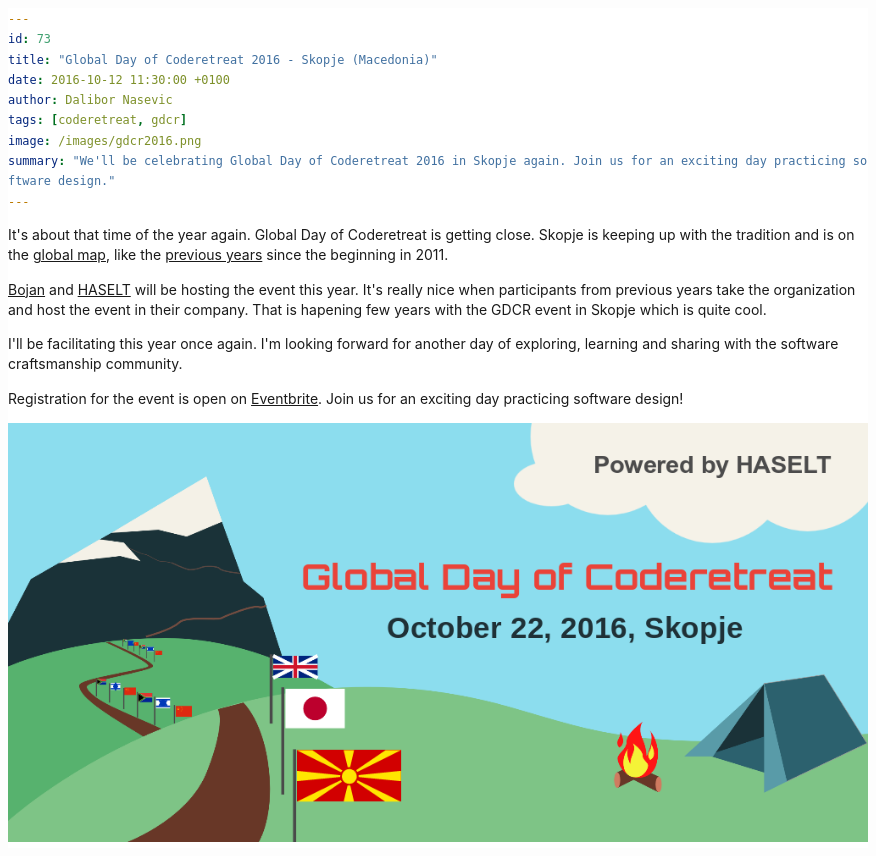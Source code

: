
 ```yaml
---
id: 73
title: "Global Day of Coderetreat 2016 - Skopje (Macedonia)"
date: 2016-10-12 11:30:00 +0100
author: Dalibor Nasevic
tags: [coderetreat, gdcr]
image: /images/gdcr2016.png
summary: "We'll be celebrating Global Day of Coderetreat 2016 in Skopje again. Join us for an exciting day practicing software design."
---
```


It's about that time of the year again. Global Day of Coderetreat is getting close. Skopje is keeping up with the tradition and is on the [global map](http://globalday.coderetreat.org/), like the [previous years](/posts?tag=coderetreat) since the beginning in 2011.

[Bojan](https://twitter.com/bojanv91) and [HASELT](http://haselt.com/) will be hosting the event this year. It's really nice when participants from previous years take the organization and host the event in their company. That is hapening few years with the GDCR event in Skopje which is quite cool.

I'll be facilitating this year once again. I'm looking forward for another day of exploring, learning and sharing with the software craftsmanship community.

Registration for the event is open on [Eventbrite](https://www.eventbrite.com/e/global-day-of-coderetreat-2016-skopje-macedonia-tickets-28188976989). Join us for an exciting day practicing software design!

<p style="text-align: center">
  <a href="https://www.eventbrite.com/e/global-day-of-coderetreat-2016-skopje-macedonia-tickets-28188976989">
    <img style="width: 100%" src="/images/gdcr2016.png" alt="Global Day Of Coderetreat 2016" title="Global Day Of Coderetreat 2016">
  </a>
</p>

---

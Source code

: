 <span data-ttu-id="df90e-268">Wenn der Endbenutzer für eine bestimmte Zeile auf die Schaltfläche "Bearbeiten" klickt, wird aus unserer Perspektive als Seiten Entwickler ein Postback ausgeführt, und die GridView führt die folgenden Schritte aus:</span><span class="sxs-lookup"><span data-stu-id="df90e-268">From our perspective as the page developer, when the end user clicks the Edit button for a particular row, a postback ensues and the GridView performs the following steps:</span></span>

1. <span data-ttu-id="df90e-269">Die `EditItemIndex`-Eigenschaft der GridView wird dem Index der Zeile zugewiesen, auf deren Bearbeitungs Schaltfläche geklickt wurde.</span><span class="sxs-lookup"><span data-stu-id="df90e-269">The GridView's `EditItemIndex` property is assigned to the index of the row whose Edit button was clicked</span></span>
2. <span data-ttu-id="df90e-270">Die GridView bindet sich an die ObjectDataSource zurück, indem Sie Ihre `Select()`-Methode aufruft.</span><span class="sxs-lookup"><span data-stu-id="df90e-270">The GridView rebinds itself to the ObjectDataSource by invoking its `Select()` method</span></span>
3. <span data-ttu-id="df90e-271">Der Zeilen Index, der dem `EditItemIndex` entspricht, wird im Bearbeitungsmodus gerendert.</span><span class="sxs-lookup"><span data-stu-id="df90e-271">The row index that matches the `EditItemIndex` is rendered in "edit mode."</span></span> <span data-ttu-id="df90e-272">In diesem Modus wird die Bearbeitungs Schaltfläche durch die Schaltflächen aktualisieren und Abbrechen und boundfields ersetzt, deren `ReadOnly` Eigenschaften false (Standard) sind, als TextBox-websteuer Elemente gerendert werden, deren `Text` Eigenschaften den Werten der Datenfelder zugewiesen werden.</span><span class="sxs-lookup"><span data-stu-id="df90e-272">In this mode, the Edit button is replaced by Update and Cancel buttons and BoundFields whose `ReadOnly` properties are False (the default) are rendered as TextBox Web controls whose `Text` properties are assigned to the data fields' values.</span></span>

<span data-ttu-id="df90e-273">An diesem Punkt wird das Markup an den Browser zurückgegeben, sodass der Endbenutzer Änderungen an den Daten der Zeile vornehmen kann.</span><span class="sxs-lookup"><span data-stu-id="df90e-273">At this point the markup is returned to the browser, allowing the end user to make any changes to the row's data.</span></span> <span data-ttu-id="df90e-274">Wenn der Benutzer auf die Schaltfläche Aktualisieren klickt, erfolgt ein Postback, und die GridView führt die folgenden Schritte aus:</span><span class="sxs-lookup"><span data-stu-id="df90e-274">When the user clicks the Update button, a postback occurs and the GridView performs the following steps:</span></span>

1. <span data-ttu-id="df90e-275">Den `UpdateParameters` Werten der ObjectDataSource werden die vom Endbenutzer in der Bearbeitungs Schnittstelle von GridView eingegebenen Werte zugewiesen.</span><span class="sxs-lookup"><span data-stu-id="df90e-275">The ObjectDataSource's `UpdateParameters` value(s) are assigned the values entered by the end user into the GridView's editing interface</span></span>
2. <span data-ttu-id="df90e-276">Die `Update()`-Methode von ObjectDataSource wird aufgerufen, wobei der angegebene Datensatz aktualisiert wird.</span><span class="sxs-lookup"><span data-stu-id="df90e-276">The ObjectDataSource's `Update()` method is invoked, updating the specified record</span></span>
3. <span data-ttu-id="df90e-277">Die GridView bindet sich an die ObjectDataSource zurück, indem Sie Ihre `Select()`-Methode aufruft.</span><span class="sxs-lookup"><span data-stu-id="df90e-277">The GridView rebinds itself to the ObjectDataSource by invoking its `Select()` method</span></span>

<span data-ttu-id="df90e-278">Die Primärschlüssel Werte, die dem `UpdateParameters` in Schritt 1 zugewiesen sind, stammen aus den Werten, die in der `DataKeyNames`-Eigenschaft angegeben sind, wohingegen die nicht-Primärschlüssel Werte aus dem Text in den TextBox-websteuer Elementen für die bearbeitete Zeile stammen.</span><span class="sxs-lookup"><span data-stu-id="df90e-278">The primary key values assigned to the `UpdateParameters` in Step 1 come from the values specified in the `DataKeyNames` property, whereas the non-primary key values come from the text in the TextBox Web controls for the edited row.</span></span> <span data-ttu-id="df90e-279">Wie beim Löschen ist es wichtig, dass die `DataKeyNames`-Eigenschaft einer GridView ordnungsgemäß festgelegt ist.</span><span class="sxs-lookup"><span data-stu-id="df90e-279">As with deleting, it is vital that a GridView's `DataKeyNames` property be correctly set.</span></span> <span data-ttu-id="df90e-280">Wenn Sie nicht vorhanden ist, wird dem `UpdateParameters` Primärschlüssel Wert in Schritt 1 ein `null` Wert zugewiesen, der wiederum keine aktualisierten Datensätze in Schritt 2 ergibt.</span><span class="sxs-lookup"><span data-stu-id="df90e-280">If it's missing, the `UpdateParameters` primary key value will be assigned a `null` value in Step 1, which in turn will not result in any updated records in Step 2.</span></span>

» **What the task requires**
Copy out the lines of the data where the string "Bearbeitungs" occurs.

» **Your response**
1. <span data-ttu-id="df90e-269">Die `EditItemIndex`-Eigenschaft der GridView wird dem Index der Zeile zugewiesen, auf deren Bearbeitungs Schaltfläche geklickt wurde.</span><span class="sxs-lookup"><span data-stu-id="df90e-269">The GridView's `EditItemIndex` property is assigned to the index of the row whose Edit button was clicked</span></span>
3. <span data-ttu-id="df90e-271">Der Zeilen Index, der dem `EditItemIndex` entspricht, wird im Bearbeitungsmodus gerendert.</span><span class="sxs-lookup"><span data-stu-id="df90e-271">The row index that matches the `EditItemIndex` is rendered in "edit mode."</span></span> <span data-ttu-id="df90e-272">In diesem Modus wird die Bearbeitungs Schaltfläche durch die Schaltflächen aktualisieren und Abbrechen und boundfields ersetzt, deren `ReadOnly` Eigenschaften false (Standard) sind, als TextBox-websteuer Elemente gerendert werden, deren `Text` Eigenschaften den Werten der Datenfelder zugewiesen werden.</span><span class="sxs-lookup"><span data-stu-id="df90e-272">In this mode, the Edit button is replaced by Update and Cancel buttons and BoundFields whose `ReadOnly` properties are False (the default) are rendered as TextBox Web controls whose `Text` properties are assigned to the data fields' values.</span></span>
1. <span data-ttu-id="df90e-275">Den `UpdateParameters` Werten der ObjectDataSource werden die vom Endbenutzer in der Bearbeitungs Schnittstelle von GridView eingegebenen Werte zugewiesen.</span><span class="sxs-lookup"><span data-stu-id="df90e-275">The ObjectDataSource's `UpdateParameters` value(s) are assigned the values entered by the end user into the GridView's editing interface</span></span>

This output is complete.